BitBlt rgbMul is broken for depth 1 and not correctly rounded above depth 4

nicolas-cellier-aka-nice commented 2 years ago

In depth 1, the resulting bits will always be 0.
It's not a big problem because rgbMul is just a bitAnd operation at this depth.
So a quick workaround would be to detect the case in BitBltSimulation

destDepth = 1 ifTrue: [^self bitAnd: sourceWord with: destinationWord].

That would also accelerate the Bit BLock Transfer operation, so it's a good hack.

But there is more.
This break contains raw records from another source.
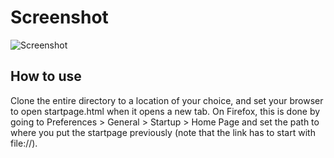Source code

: Screenshot
==========

![Screenshot](https://raw.github.com/hdni/dotfiles/master/startpage/screenshot.png)

How to use
----------
Clone the entire directory to a location of your choice, and set your browser to open startpage.html when it opens a new tab. On Firefox, this is done by going to Preferences > General > Startup > Home Page and set the path to where you put the startpage previously (note that the link has to start with file://).
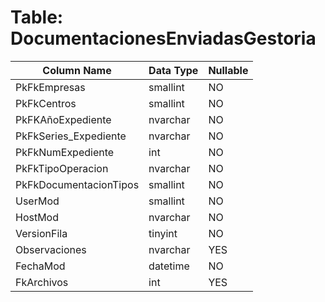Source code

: # Table: DocumentacionesEnviadasGestoria

| Column Name | Data Type | Nullable |
|-------------|-----------|----------|
| PkFkEmpresas | smallint | NO |
| PkFkCentros | smallint | NO |
| PkFKAñoExpediente | nvarchar | NO |
| PkFkSeries_Expediente | nvarchar | NO |
| PkFkNumExpediente | int | NO |
| PkFkTipoOperacion | nvarchar | NO |
| PkFkDocumentacionTipos | smallint | NO |
| UserMod | smallint | NO |
| HostMod | nvarchar | NO |
| VersionFila | tinyint | NO |
| Observaciones | nvarchar | YES |
| FechaMod | datetime | NO |
| FkArchivos | int | YES |
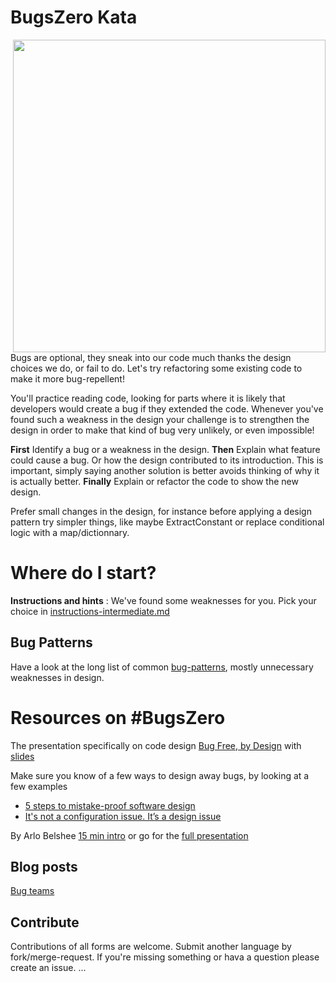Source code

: 
# BugsZero Kata
<img align="right" width="500" height="500" src="https://raw.githubusercontent.com/martinsson/BugsZero-Kata/master/bugs-zero-image.jpg"/> 
Bugs are optional, they sneak into our code much thanks the design choices we do, or fail to do. Let's 
try refactoring some existing code to make it more bug-repellent!

You'll practice reading code, looking for parts where it is likely that developers would create a bug if they extended the code. Whenever you've found such a weakness in the design your challenge is to strengthen the design in order to make that kind of bug very unlikely, or even impossible!

**First** Identify a bug or a weakness in the design. **Then** Explain what feature could cause a bug. Or how the design contributed to its introduction. This is important, simply saying another solution is better avoids thinking of why it is actually better.
**Finally** Explain or refactor the code to show the new design. 

Prefer small changes in the design, for instance before applying a design pattern try simpler things, like maybe ExtractConstant or replace conditional logic with a map/dictionnary.

# Where do I start?

**Instructions and hints**
: We've found some weaknesses for you. Pick your choice in [instructions-intermediate.md](https://github.com/martinsson/BugsZero-Kata/blob/master/instructions-intermediate.md)


## Bug Patterns
Have a look at the long list of common [bug-patterns](https://github.com/martinsson/BugsZero-Kata/blob/master/bug-patterns.md), mostly unnecessary weaknesses in design.

# Resources on #BugsZero
The presentation specifically on code design [Bug Free, by Design](https://vimeo.com/275530228)
with [slides](http://www.changit.fr/bug-free-by-design/)

Make sure you know of a few ways to design away bugs, by looking at a few examples
* [5 steps to mistake-proof software design](http://mozaicworks.com/blog/5-steps-to-mistake-proof-software-design/)
* [It's not a configuration issue. It’s a design issue](http://martinsson-johan.blogspot.fr/2016/06/its-not-configuration-issue-its-design.html)


By Arlo Belshee
[15 min intro](https://www.youtube.com/watch?v=dUjie_IYFY8) or go for the
[full presentation](https://www.youtube.com/watch?v=gQR1NlkgLZU)

## Blog posts
[Bug teams](http://agileotter.blogspot.fr/2014/01/bug-teams-well-meaning-foolishness.html)

## Contribute
Contributions of all forms are welcome. Submit another language by fork/merge-request. If you're missing something or hava a question please create an issue.
...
What we want is multiply ratios in interval [0,1].

dstRatio * srcRatio

Our implementation is scaled ratio (scaled by 1 << nBits - 1):

src := (srcRatio * scale) rounded.
dst := (dstRatio * scale) rounded.

So what we want is:

((dst/scale) * (src/scale) * scale) rounded

that is:

(dst*src / (1<<nBits-1)) rounded

Unfortunately, that's the other grief with the current implementation used for rounding:

(dst+1)*(src+1) - 1 >> nBits

It only equals correctly rounded operation for depths 2 and 4.

For rounding we might use:

(((dst/scale) * (src/scale) + 0.5) * scale) truncated.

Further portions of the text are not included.